Mix coconut milk with salt and sugar. Add to the glutinous rice and steam for 30 minutes.

Pan fry the grated white coconut until evenly browned then pound until fine (kerisek). Heat oil in a wok and fry ingredients (A) until fragrant. Add the dried prawns, seasoning (B) and kerisik.

Dish out and set aside to cool. Place 2 tablespoonful of glutinous rice in the centre of a banana leaf. Spread one tablespoonful of filling in the centre and top up with another tablespoonful of rice. Wrap each roll firmly in the banana leaf, press the ends together and secure the ends with staples. Pan-grill the rolls in a frying pan, to brown the banana leaves all over, until aromatic.

Saturday 18 August 2007

Claypot Chicken Rice (Nga Po Fun)
















This rice is usually cooked in a clay pot.

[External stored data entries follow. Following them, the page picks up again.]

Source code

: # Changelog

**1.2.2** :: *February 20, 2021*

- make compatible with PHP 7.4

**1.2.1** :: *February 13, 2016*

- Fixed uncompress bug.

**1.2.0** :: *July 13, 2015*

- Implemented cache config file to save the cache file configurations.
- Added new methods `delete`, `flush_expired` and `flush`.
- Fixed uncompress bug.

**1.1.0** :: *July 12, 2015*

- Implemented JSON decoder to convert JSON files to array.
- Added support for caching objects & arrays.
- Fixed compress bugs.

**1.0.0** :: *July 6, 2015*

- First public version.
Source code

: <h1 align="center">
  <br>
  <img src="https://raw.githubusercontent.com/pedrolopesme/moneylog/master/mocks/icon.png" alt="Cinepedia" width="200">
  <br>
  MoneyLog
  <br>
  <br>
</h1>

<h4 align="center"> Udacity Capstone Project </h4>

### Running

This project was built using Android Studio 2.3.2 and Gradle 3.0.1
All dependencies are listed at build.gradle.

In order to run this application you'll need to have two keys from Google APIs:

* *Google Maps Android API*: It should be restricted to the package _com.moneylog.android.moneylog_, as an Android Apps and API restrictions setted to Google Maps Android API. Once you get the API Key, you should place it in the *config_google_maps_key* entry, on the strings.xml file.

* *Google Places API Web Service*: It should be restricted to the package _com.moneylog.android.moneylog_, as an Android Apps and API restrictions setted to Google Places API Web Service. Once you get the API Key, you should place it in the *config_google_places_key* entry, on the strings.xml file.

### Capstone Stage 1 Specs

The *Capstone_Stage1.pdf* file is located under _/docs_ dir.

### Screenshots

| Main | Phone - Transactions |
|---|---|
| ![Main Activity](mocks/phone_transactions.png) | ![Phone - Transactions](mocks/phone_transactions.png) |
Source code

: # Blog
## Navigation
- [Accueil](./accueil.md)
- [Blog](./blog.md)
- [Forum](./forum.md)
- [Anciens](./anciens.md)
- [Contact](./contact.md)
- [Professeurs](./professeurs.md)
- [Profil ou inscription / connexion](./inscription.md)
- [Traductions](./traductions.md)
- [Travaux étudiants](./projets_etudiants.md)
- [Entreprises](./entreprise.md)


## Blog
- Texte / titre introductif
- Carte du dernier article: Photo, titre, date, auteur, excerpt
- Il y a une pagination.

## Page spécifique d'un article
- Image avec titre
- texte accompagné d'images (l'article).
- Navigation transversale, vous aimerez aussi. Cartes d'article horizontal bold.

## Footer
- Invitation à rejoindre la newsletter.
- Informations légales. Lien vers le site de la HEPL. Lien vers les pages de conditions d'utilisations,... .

As I do not own one, I decided to cook it in the rice cooker.

Ingredients:
  • 3 cups of rice, washed and drained well
  • 4½ cups of water
  • 1 piece of boneless salt fish , chopped

(A):

  • 1 tbsp oil
  • ½ tsp sugar
  • dash of pepper
  • 250g deboned chicken meat

(B):

  • 1 tbsp light soy sauce
  • 1 tbsp oyster sauce
  •  tsp pepper
  • ¼ tbsp fresh ginger juice
  • 1 tsp sugar
  • 1 tbsp sesame oil
  • 1 tsp cornflour
  • 3 black mushrooms, soaked till soft and cut into thin slices
  • 25g Chinese sausage (optional), sliced thinly

Seasoning (mix together):

  • 1 tsp light soy sauce
  • 1 tsp sugar
  • ¼ tsp pepper
  • 1 tsp sesame oil
  • 1 tsp garlic oil
  • ¼ tsp dark soy sauce

Method:

Marinade chicken with (B) for 1 hour or overnight. Marinade salt fish with (A) and leave aside for 10 minutes.

Heat 1 tbsp oil in a wok and stir-fry marinated chicken meat. Add mushroom slices, sliced Chinese sausage and seasoning. Dish out and put aside.

Mix rice with water. Put rice into an electric cooker and cook rice as usual. After seven minutes, or when rice is almost cooked and dry, add stir-fried chicken meat and the marinated salted fish. Continue to cook till rice is completely cooked. Dish rice into a serving bowl and garnish with chilli strips and chopped spring onions.

Serve hot.

Chee Cheong Fun
















This is one of my favourite breakfast. As it is difficult to get a good chee cheong fun in Exeter, I decided to look around & tried all recipes that I've found & finally I managed to modify the recipes to make a real smooth chee cheong fun.

Ingredients:
  • 3/4 cup of rice flour
  • 1 tbsp of tapioca flour
  • 1/4 tsp salt
  • 1 tbsp oil
  • 3/4 cup of cold water
  • 1/2 cup of hot boiling water
  • 1 tbsp of chopped spring onions

Fillings:

  • 16 pieces of big prawns or
  • some char siew or
  • 3 tbsp of dried prawns, soaked to soften

Sauce (mix and combine well)

  • 1 tbsp oyster sauce
  • 1/2 tsp sugar
  • 3 tbsp soy sauce
  • 1-2 dash of sesame oil
  • 1/2 cup of boiling hot water

Method:

In a mixing bowl, combine the rice flour, tapioca flour & salt with 3/4 cup of cold water. Stir until smooth. Add in 1 tbsp oil. Add in the hot water and the chopped spring onions.

Lightly grease 2, 7" to 8" pan. Here I used the sandwich pan. Lightly greased the pan each time it has been used. Also prepare a cold water bath by filling a second large pan with cold water

Bring the water in the skillet to a boil. Put the greased pan in the steamer to heat it through. Stir the batter and ladle 1/4 cup of the batter into the pan . 

Spread the batter evenly by tilting slightly. Put in the filling and cover to steam for 3 minutes or until the sheets has cooked through. Transfer the pan to the cold water bath for 1 minute. Use a spatula to loosen the sheet along one edge, then roll it up loosely. Transfer the roll onto a plate. Repeat with the remaining batter, cleaning and oiling the pan each time, and replenishing the simmering water in the skillet as necessary.

Serve with some chilli oil and sauce.